Task
Please give back, word for word, only the lines starting at the one containing "Vous pouvez activer" and ending at the one containing "### Activation des" within the material below.

Extracted material
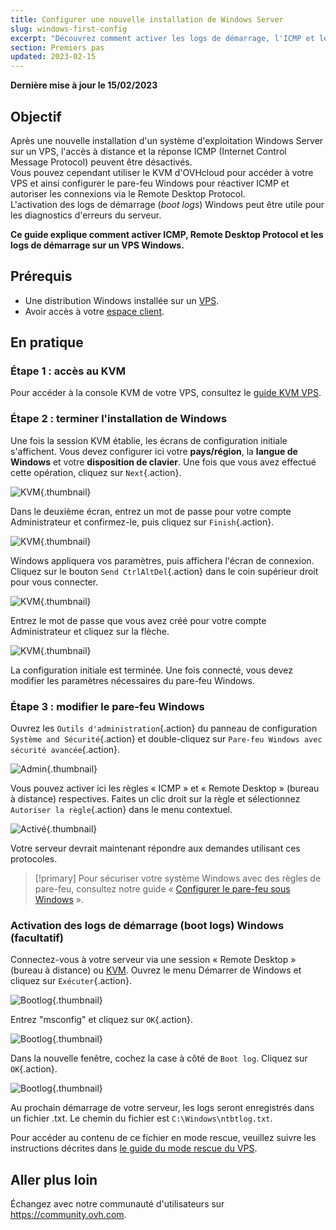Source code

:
 ```yaml
---
title: Configurer une nouvelle installation de Windows Server
slug: windows-first-config
excerpt: "Découvrez comment activer les logs de démarrage, l'ICMP et le bureau à distance"
section: Premiers pas
updated: 2023-02-15
---
```


**Dernière mise à jour le 15/02/2023**

## Objectif

Après une nouvelle installation d'un système d'exploitation Windows Server sur un VPS, l'accès à distance et la réponse ICMP (Internet Control Message Protocol) peuvent être désactivés.<br>
Vous pouvez cependant utiliser le KVM d'OVHcloud pour accéder à votre VPS et ainsi configurer le pare-feu Windows pour réactiver ICMP et autoriser les connexions via le Remote Desktop Protocol.<br>
L'activation des logs de démarrage (*boot logs*) Windows peut être utile pour les diagnostics d'erreurs du serveur.

**Ce guide explique comment activer ICMP, Remote Desktop Protocol et les logs de démarrage sur un VPS Windows.**

## Prérequis

- Une distribution Windows installée sur un [VPS](https://www.ovhcloud.com/fr/vps/).
- Avoir accès à votre [espace client](https://www.ovh.com/auth/?action=gotomanager&from=https://www.ovh.com/fr/&ovhSubsidiary=fr).

## En pratique

### Étape 1 : accès au KVM

Pour accéder à la console KVM de votre VPS, consultez le [guide KVM VPS](https://docs.ovh.com/fr/vps/utilisation-kvm-sur-vps/).

### Étape 2 : terminer l'installation de Windows

Une fois la session KVM établie, les écrans de configuration initiale s'affichent. Vous devez configurer ici votre **pays/région**, la **langue de Windows** et votre **disposition de clavier**. Une fois que vous avez effectué cette opération, cliquez sur `Next`{.action}.

![KVM](images/setup-03.png){.thumbnail}

Dans le deuxième écran, entrez un mot de passe pour votre compte Administrateur et confirmez-le, puis cliquez sur `Finish`{.action}.

![KVM](images/setup-04.png){.thumbnail}

Windows appliquera vos paramètres, puis affichera l'écran de connexion. Cliquez sur le bouton `Send CtrlAltDel`{.action} dans le coin supérieur droit pour vous connecter.

![KVM](images/setup-05.png){.thumbnail}

Entrez le mot de passe que vous avez créé pour votre compte Administrateur et cliquez sur la flèche.

![KVM](images/setup-06.png){.thumbnail}

La configuration initiale est terminée. Une fois connecté, vous devez modifier les paramètres nécessaires du pare-feu Windows.

### Étape 3 : modifier le pare-feu Windows

Ouvrez les `Outils d'administration`{.action} du panneau de configuration `Système and Sécurité`{.action} et double-cliquez sur `Pare-feu Windows avec sécurité avancée`{.action}.

![Admin](images/windows4.png){.thumbnail}

Vous pouvez activer ici les règles « ICMP » et « Remote Desktop » (bureau à distance) respectives. Faites un clic droit sur la règle et sélectionnez `Autoriser la règle`{.action} dans le menu contextuel.

![Activé](images/windows5.png){.thumbnail}

Votre serveur devrait maintenant répondre aux demandes utilisant ces protocoles.

> [!primary]
> Pour sécuriser votre système Windows avec des règles de pare-feu, consultez notre guide « [Configurer le pare-feu sous Windows](https://docs.ovh.com/fr/vps/vps-firewall-windows/) ».
>

### Activation des logs de démarrage (boot logs) Windows (facultatif)

Connectez-vous à votre serveur via une session « Remote Desktop » (bureau à distance) ou [KVM](https://docs.ovh.com/fr/vps/utilisation-kvm-sur-vps/). Ouvrez le menu Démarrer de Windows et cliquez sur `Exécuter`{.action}.

![Bootlog](images/windowsboot1.png){.thumbnail}

Entrez "msconfig" et cliquez sur `OK`{.action}.

![Bootlog](images/windowsboot2.png){.thumbnail}

Dans la nouvelle fenêtre, cochez la case à côté de `Boot log`. Cliquez sur `OK`{.action}.

![Bootlog](images/windowsboot3.png){.thumbnail}

Au prochain démarrage de votre serveur, les logs seront enregistrés dans un fichier .txt. Le chemin du fichier est `C:\Windows\ntbtlog.txt`.

Pour accéder au contenu de ce fichier en mode rescue, veuillez suivre les instructions décrites dans [le guide du mode rescue du VPS](https://docs.ovh.com/fr/vps/mode-rescue-vps/).

## Aller plus loin

Échangez avec notre communauté d'utilisateurs sur <https://community.ovh.com>.
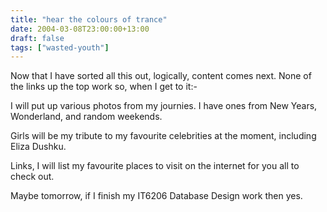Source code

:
 ```yaml
---
title: "hear the colours of trance"
date: 2004-03-08T23:00:00+13:00
draft: false
tags: ["wasted-youth"]
---
```


Now that I have sorted all this out, logically, content comes next. None of the links up the top work so, when I get to it:-

I will put up various photos from my journies. I have ones from New Years, Wonderland, and random weekends.

Girls will be my tribute to my favourite celebrities at the moment, including Eliza Dushku.

Links, I will list my favourite places to visit on the internet for you all to check out.

Maybe tomorrow, if I finish my IT6206 Database Design work then yes. 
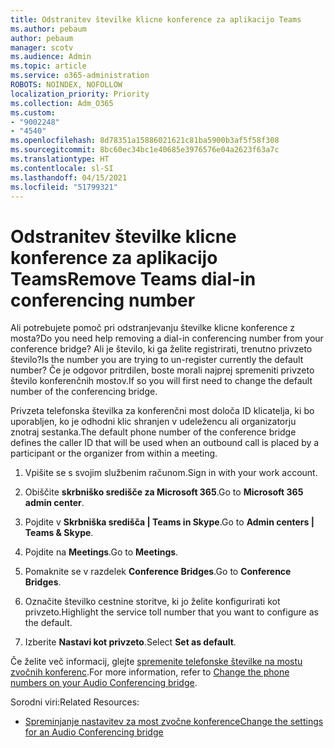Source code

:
 ```yaml
---
title: Odstranitev številke klicne konference za aplikacijo Teams
ms.author: pebaum
author: pebaum
manager: scotv
ms.audience: Admin
ms.topic: article
ms.service: o365-administration
ROBOTS: NOINDEX, NOFOLLOW
localization_priority: Priority
ms.collection: Adm_O365
ms.custom:
- "9002248"
- "4540"
ms.openlocfilehash: 8d78351a15886021621c81ba5900b3af5f58f308
ms.sourcegitcommit: 8bc60ec34bc1e40685e3976576e04a2623f63a7c
ms.translationtype: HT
ms.contentlocale: sl-SI
ms.lasthandoff: 04/15/2021
ms.locfileid: "51799321"
---
```

# <a name="remove-teams-dial-in-conferencing-number"></a><span data-ttu-id="e7f79-102">Odstranitev številke klicne konference za aplikacijo Teams</span><span class="sxs-lookup"><span data-stu-id="e7f79-102">Remove Teams dial-in conferencing number</span></span>

<span data-ttu-id="e7f79-103">Ali potrebujete pomoč pri odstranjevanju številke klicne konference z mosta?</span><span class="sxs-lookup"><span data-stu-id="e7f79-103">Do you need help removing a dial-in conferencing number from your conference bridge?</span></span> <span data-ttu-id="e7f79-104">Ali je število, ki ga želite registrirati, trenutno privzeto število?</span><span class="sxs-lookup"><span data-stu-id="e7f79-104">Is the number you are trying to un-register currently the default number?</span></span> <span data-ttu-id="e7f79-105">Če je odgovor pritrdilen, boste morali najprej spremeniti privzeto število konferenčnih mostov.</span><span class="sxs-lookup"><span data-stu-id="e7f79-105">If so you will first need to change the default number of the conferencing bridge.</span></span>

<span data-ttu-id="e7f79-106">Privzeta telefonska številka za konferenčni most določa ID klicatelja, ki bo uporabljen, ko je odhodni klic shranjen v udeležencu ali organizatorju znotraj sestanka.</span><span class="sxs-lookup"><span data-stu-id="e7f79-106">The default phone number of the conference bridge defines the caller ID that will be used when an outbound call is placed by a participant or the organizer from within a meeting.</span></span>

1. <span data-ttu-id="e7f79-107">Vpišite se s svojim službenim računom.</span><span class="sxs-lookup"><span data-stu-id="e7f79-107">Sign in with your work account.</span></span>

2. <span data-ttu-id="e7f79-108">Obiščite **skrbniško središče za Microsoft 365**.</span><span class="sxs-lookup"><span data-stu-id="e7f79-108">Go to **Microsoft 365 admin center**.</span></span>

3. <span data-ttu-id="e7f79-109">Pojdite v **Skrbniška središča | Teams in Skype**.</span><span class="sxs-lookup"><span data-stu-id="e7f79-109">Go to **Admin centers | Teams & Skype**.</span></span>

4. <span data-ttu-id="e7f79-110">Pojdite na **Meetings**.</span><span class="sxs-lookup"><span data-stu-id="e7f79-110">Go to **Meetings**.</span></span>

5. <span data-ttu-id="e7f79-111">Pomaknite se v razdelek **Conference Bridges**.</span><span class="sxs-lookup"><span data-stu-id="e7f79-111">Go to **Conference Bridges**.</span></span>

6. <span data-ttu-id="e7f79-112">Označite številko cestnine storitve, ki jo želite konfigurirati kot privzeto.</span><span class="sxs-lookup"><span data-stu-id="e7f79-112">Highlight the service toll number that you want to configure as the default.</span></span>

7. <span data-ttu-id="e7f79-113">Izberite **Nastavi kot privzeto**.</span><span class="sxs-lookup"><span data-stu-id="e7f79-113">Select **Set as default**.</span></span>

<span data-ttu-id="e7f79-114">Če želite več informacij, glejte [spremenite telefonske številke na mostu zvočnih konferenc](https://docs.microsoft.com/microsoftteams/change-the-phone-numbers-on-your-audio-conferencing-bridge).</span><span class="sxs-lookup"><span data-stu-id="e7f79-114">For more information, refer to [Change the phone numbers on your Audio Conferencing bridge](https://docs.microsoft.com/microsoftteams/change-the-phone-numbers-on-your-audio-conferencing-bridge).</span></span>

<span data-ttu-id="e7f79-115">Sorodni viri:</span><span class="sxs-lookup"><span data-stu-id="e7f79-115">Related Resources:</span></span>

- [<span data-ttu-id="e7f79-116">Spreminjanje nastavitev za most zvočne konference</span><span class="sxs-lookup"><span data-stu-id="e7f79-116">Change the settings for an Audio Conferencing bridge</span></span>](https://docs.microsoft.com/microsoftteams/change-the-settings-for-an-audio-conferencing-bridge)
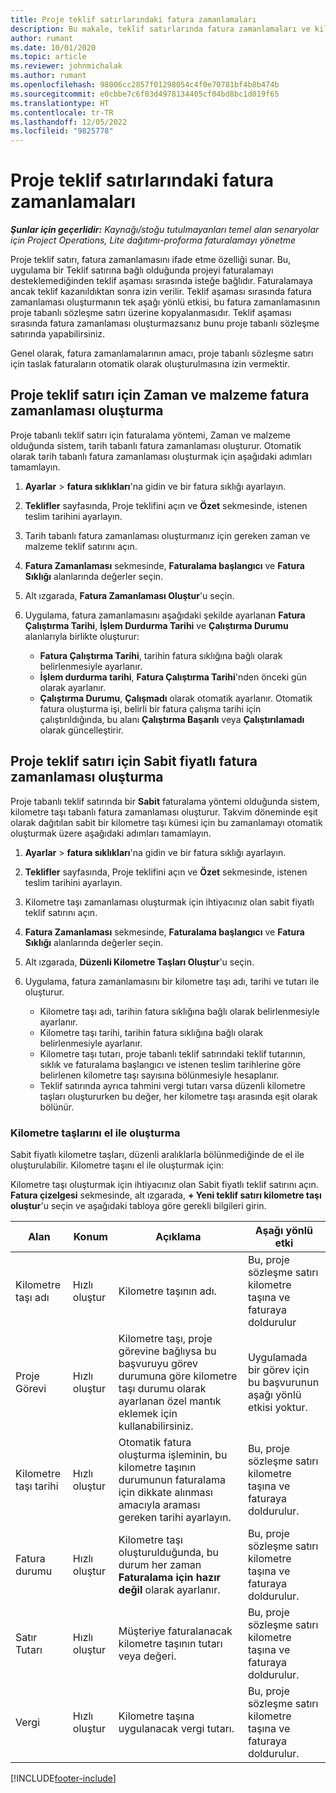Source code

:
 ```yaml
---
title: Proje teklif satırlarındaki fatura zamanlamaları
description: Bu makale, teklif satırlarında fatura zamanlamaları ve kilometre taşları oluşturma hakkında bilgi sağlar.
author: rumant
ms.date: 10/01/2020
ms.topic: article
ms.reviewer: johnmichalak
ms.author: rumant
ms.openlocfilehash: 98006cc2857f01298054c4f0e70781bf4b8b474b
ms.sourcegitcommit: e0cbbe7c6f03d4978134405cf04bd8bc1d019f65
ms.translationtype: HT
ms.contentlocale: tr-TR
ms.lasthandoff: 12/05/2022
ms.locfileid: "9825778"
---
```

# <a name="invoice-schedules-on-project-quote-lines"></a>Proje teklif satırlarındaki fatura zamanlamaları

_**Şunlar için geçerlidir:** Kaynağı/stoğu tutulmayanları temel alan senaryolar için Project Operations, Lite dağıtımı-proforma faturalamayı yönetme_

Proje teklif satırı, fatura zamanlamasını ifade etme özelliği sunar. Bu, uygulama bir Teklif satırına bağlı olduğunda projeyi faturalamayı desteklemediğinden teklif aşaması sırasında isteğe bağlıdır. Faturalamaya ancak teklif kazanıldıktan sonra izin verilir. Teklif aşaması sırasında fatura zamanlaması oluşturmanın tek aşağı yönlü etkisi, bu fatura zamanlamasının proje tabanlı sözleşme satırı üzerine kopyalanmasıdır. Teklif aşaması sırasında fatura zamanlaması oluşturmazsanız bunu proje tabanlı sözleşme satırında yapabilirsiniz.

Genel olarak, fatura zamanlamalarının amacı, proje tabanlı sözleşme satırı için taslak faturaların otomatik olarak oluşturulmasına izin vermektir. 

## <a name="create-a-time-and-material-invoice-schedule-for-a-project-quote-line"></a>Proje teklif satırı için Zaman ve malzeme fatura zamanlaması oluşturma

Proje tabanlı teklif satırı için faturalama yöntemi, Zaman ve malzeme olduğunda sistem, tarih tabanlı fatura zamanlaması oluşturur. Otomatik olarak tarih tabanlı fatura zamanlaması oluşturmak için aşağıdaki adımları tamamlayın.

1. **Ayarlar** > **fatura sıklıkları**'na gidin ve bir fatura sıklığı ayarlayın.
2. **Teklifler** sayfasında, Proje teklifini açın ve **Özet** sekmesinde, istenen teslim tarihini ayarlayın.
3. Tarih tabanlı fatura zamanlaması oluşturmanız için gereken zaman ve malzeme teklif satırını açın. 
4. **Fatura Zamanlaması** sekmesinde, **Faturalama başlangıcı** ve **Fatura Sıklığı** alanlarında değerler seçin. 
5. Alt ızgarada, **Fatura Zamanlaması Oluştur**'u seçin.
6. Uygulama, fatura zamanlamasını aşağıdaki şekilde ayarlanan **Fatura Çalıştırma Tarihi**, **İşlem Durdurma Tarihi** ve **Çalıştırma Durumu** alanlarıyla birlikte oluşturur:

    - **Fatura Çalıştırma Tarihi**, tarihin fatura sıklığına bağlı olarak belirlenmesiyle ayarlanır.
    - **İşlem durdurma tarihi**, **Fatura Çalıştırma Tarihi**'nden önceki gün olarak ayarlanır.
    - **Çalıştırma Durumu**, **Çalışmadı** olarak otomatik ayarlanır. Otomatik fatura oluşturma işi, belirli bir fatura çalışma tarihi için çalıştırıldığında, bu alanı **Çalıştırma Başarılı** veya **Çalıştırılamadı** olarak güncelleştirir.

## <a name="create-a-fixed-price-invoice-schedule-for-a-project-quote-line"></a>Proje teklif satırı için Sabit fiyatlı fatura zamanlaması oluşturma

Proje tabanlı teklif satırında bir **Sabit** faturalama yöntemi olduğunda sistem, kilometre taşı tabanlı fatura zamanlaması oluşturur. Takvim döneminde eşit olarak dağıtılan sabit bir kilometre taşı kümesi için bu zamanlamayı otomatik oluşturmak üzere aşağıdaki adımları tamamlayın.

1. **Ayarlar** > **fatura sıklıkları**'na gidin ve bir fatura sıklığı ayarlayın.
2. **Teklifler** sayfasında, Proje teklifini açın ve **Özet** sekmesinde, istenen teslim tarihini ayarlayın.
3. Kilometre taşı zamanlaması oluşturmak için ihtiyacınız olan sabit fiyatlı teklif satırını açın. 
4. **Fatura Zamanlaması** sekmesinde, **Faturalama başlangıcı** ve **Fatura Sıklığı** alanlarında değerler seçin. 
5. Alt ızgarada, **Düzenli Kilometre Taşları Oluştur**'u seçin.
6. Uygulama, fatura zamanlamasını bir kilometre taşı adı, tarihi ve tutarı ile oluşturur.

    - Kilometre taşı adı, tarihin fatura sıklığına bağlı olarak belirlenmesiyle ayarlanır.
    - Kilometre taşı tarihi, tarihin fatura sıklığına bağlı olarak belirlenmesiyle ayarlanır.
    - Kilometre taşı tutarı, proje tabanlı teklif satırındaki teklif tutarının, sıklık ve faturalama başlangıcı ve istenen teslim tarihlerine göre belirlenen kilometre taşı sayısına bölünmesiyle hesaplanır.
    - Teklif satırında ayrıca tahmini vergi tutarı varsa düzenli kilometre taşları oluştururken bu değer, her kilometre taşı arasında eşit olarak bölünür.

### <a name="manually-create-milestones"></a>Kilometre taşlarını el ile oluşturma

Sabit fiyatlı kilometre taşları, düzenli aralıklarla bölünmediğinde de el ile oluşturulabilir. Kilometre taşını el ile oluşturmak için:

Kilometre taşı oluşturmak için ihtiyacınız olan Sabit fiyatlı teklif satırını açın. **Fatura çizelgesi** sekmesinde, alt ızgarada, **+ Yeni teklif satırı kilometre taşı oluştur**'u seçin ve aşağıdaki tabloya göre gerekli bilgileri girin.

| **Alan** | **Konum** | **Açıklama** | **Aşağı yönlü etki** |
| --- | --- | --- | --- |
| Kilometre taşı adı | Hızlı oluştur | Kilometre taşının adı. | Bu, proje sözleşme satırı kilometre taşına ve faturaya doldurulur |
| Proje Görevi | Hızlı oluştur | Kilometre taşı, proje görevine bağlıysa bu başvuruyu görev durumuna göre kilometre taşı durumu olarak ayarlanan özel mantık eklemek için kullanabilirsiniz. | Uygulamada bir görev için bu başvurunun aşağı yönlü etkisi yoktur. |
| Kilometre taşı tarihi | Hızlı oluştur | Otomatik fatura oluşturma işleminin, bu kilometre taşının durumunun faturalama için dikkate alınması amacıyla araması gereken tarihi ayarlayın. | Bu, proje sözleşme satırı kilometre taşına ve faturaya doldurulur. |
| Fatura durumu | Hızlı oluştur | Kilometre taşı oluşturulduğunda, bu durum her zaman **Faturalama için hazır değil** olarak ayarlanır. | Bu, proje sözleşme satırı kilometre taşına ve faturaya doldurulur. |
| Satır Tutarı | Hızlı oluştur | Müşteriye faturalanacak kilometre taşının tutarı veya değeri. | Bu, proje sözleşme satırı kilometre taşına ve faturaya doldurulur. |
| Vergi | Hızlı oluştur | Kilometre taşına uygulanacak vergi tutarı. | Bu, proje sözleşme satırı kilometre taşına ve faturaya doldurulur. |


[!INCLUDE[footer-include](../includes/footer-banner.md)]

Response
Vous pouvez activer ici les règles « ICMP » et « Remote Desktop » (bureau à distance) respectives. Faites un clic droit sur la règle et sélectionnez `Autoriser la règle`{.action} dans le menu contextuel.

![Activé](images/windows5.png){.thumbnail}

Votre serveur devrait maintenant répondre aux demandes utilisant ces protocoles.

> [!primary]
> Pour sécuriser votre système Windows avec des règles de pare-feu, consultez notre guide « [Configurer le pare-feu sous Windows](https://docs.ovh.com/fr/vps/vps-firewall-windows/) ».
>

### Activation des logs de démarrage (boot logs) Windows (facultatif)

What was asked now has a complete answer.